● **Activity**: Leave the pictures out. Transcribe exactly every line from the start of the records through the one containing "## IN DEVELOPMENT (kind of just for fun)".

** Opening Data supplied block **

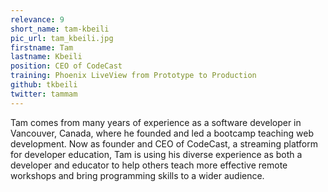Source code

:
 ```yaml
---
relevance: 9
short_name: tam-kbeili
pic_url: tam_kbeili.jpg
firstname: Tam
lastname: Kbeili
position: CEO of CodeCast
training: Phoenix LiveView from Prototype to Production
github: tkbeili
twitter: tammam
---
```

<p>Tam comes from many years of experience as a software developer in Vancouver, Canada, where he founded and led a bootcamp teaching web development. Now as founder and CEO of CodeCast, a streaming platform for developer education, Tam is using his diverse experience as both a developer and educator to help others teach more effective remote workshops and bring programming skills to a wider audience.</p>
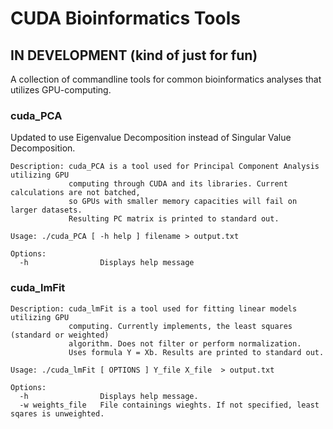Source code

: # CUDA Bioinformatics Tools

## IN DEVELOPMENT (kind of just for fun)

A collection of commandline tools for common bioinformatics analyses that utilizes GPU-computing.

### cuda_PCA
Updated to use Eigenvalue Decomposition instead of Singular Value Decomposition.

```
Description: cuda_PCA is a tool used for Principal Component Analysis utilizing GPU 
             computing through CUDA and its libraries. Current calculations are not batched,
             so GPUs with smaller memory capacities will fail on larger datasets.
             Resulting PC matrix is printed to standard out.

Usage: ./cuda_PCA [ -h help ] filename > output.txt

Options:
  -h                Displays help message
```

### cuda_lmFit
```
Description: cuda_lmFit is a tool used for fitting linear models utilizing GPU
             computing. Currently implements, the least squares (standard or weighted) 
             algorithm. Does not filter or perform normalization. 
             Uses formula Y = Xb. Results are printed to standard out.

Usage: ./cuda_lmFit [ OPTIONS ] Y_file X_file  > output.txt

Options:
  -h                Displays help message.
  -w weights_file   File containings wieghts. If not specified, least sqares is unweighted.
```
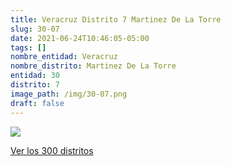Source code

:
 ```yaml
---
title: Veracruz Distrito 7 Martinez De La Torre
slug: 30-07
date: 2021-06-24T10:46:05-05:00
tags: []
nombre_entidad: Veracruz
nombre_distrito: Martinez De La Torre
entidad: 30
distrito: 7
image_path: /img/30-07.png
draft: false
---
```


![](/img/30-07.png)

[Ver los 300 distritos](/docs/elecciones-2021)

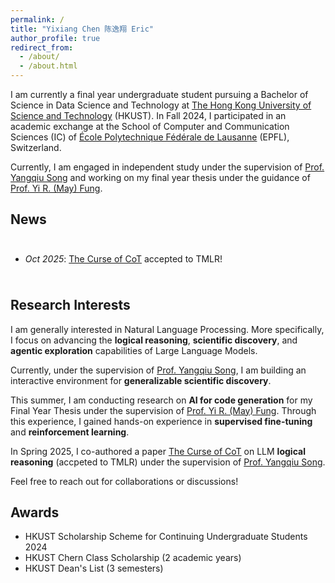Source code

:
 ```yaml
---
permalink: /
title: "Yixiang Chen 陈逸翔 Eric"
author_profile: true
redirect_from: 
  - /about/
  - /about.html
---
```


I am currently a final year undergraduate student pursuing a Bachelor of Science in Data Science and Technology at [The Hong Kong University of Science and Technology](https://hkust.edu.hk/) (HKUST).
In Fall 2024, I participated in an academic exchange at the School of Computer and Communication Sciences (IC) of [École Polytechnique Fédérale de Lausanne](https://www.epfl.ch/) (EPFL), Switzerland.

Currently, I am engaged in independent study under the supervision of [Prof. Yangqiu Song](https://www.cse.ust.hk/~yqsong/) and working on my final year thesis under the guidance of [Prof. Yi R. (May) Fung](https://mayrfung.github.io/).

News
------

<div style="max-height: 300px; overflow-y: auto; padding: 10px 0;">
<ul>
<li><em>Oct 2025</em>: <a href="https://arxiv.org/pdf/2504.05081">The Curse of CoT</a> accepted to TMLR!</li>
</ul>
</div>

Research Interests
------

I am generally interested in Natural Language Processing. More specifically, I focus on advancing the **logical reasoning**, **scientific discovery**, and **agentic exploration** capabilities of Large Language Models.

<!-- In October this year, I published a paper titled *Self-Redraft*, aiming to elicit intrinsic exploration–exploitation balance in test-time scaling for code generation, submitted to ACL ARR 2025 (October cycle). -->

Currently, under the supervision of [Prof. Yangqiu Song](https://www.cse.ust.hk/~yqsong/), I am building an interactive environment for **generalizable scientific discovery**.

This summer, I am conducting research on **AI for code generation** for my Final Year Thesis under the supervision of [Prof. Yi R. (May) Fung](https://mayrfung.github.io/). Through this experience, I gained hands-on experience in **supervised fine-tuning** and **reinforcement learning**.

In Spring 2025, I co-authored a paper [The Curse of CoT](https://arxiv.org/pdf/2504.05081) on LLM **logical reasoning** (accpeted to TMLR) under the supervision of [Prof. Yangqiu Song](https://www.cse.ust.hk/~yqsong/).

Feel free to reach out for collaborations or discussions!

Awards
------

- HKUST Scholarship Scheme for Continuing Undergraduate Students 2024
- HKUST Chern Class Scholarship (2 academic years)
- HKUST Dean's List (3 semesters)

<script type="text/javascript" id="mapmyvisitors" src="//mapmyvisitors.com/map.js?d=_IM3g0RLo2DVUsxUfq-NdzxqxK3DuynohYMnS4yGTM0&cl=ffffff&w=a"></script>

** Closing Data supplied block **

● **Result**:
Source code

:
 ```yaml
---
relevance: 9
short_name: tam-kbeili
pic_url: tam_kbeili.jpg
firstname: Tam
lastname: Kbeili
position: CEO of CodeCast
training: Phoenix LiveView from Prototype to Production
github: tkbeili
twitter: tammam
---
```

<p>Tam comes from many years of experience as a software developer in Vancouver, Canada, where he founded and led a bootcamp teaching web development. Now as founder and CEO of CodeCast, a streaming platform for developer education, Tam is using his diverse experience as both a developer and educator to help others teach more effective remote workshops and bring programming skills to a wider audience.</p>
Source code

: # CUDA Bioinformatics Tools

## IN DEVELOPMENT (kind of just for fun)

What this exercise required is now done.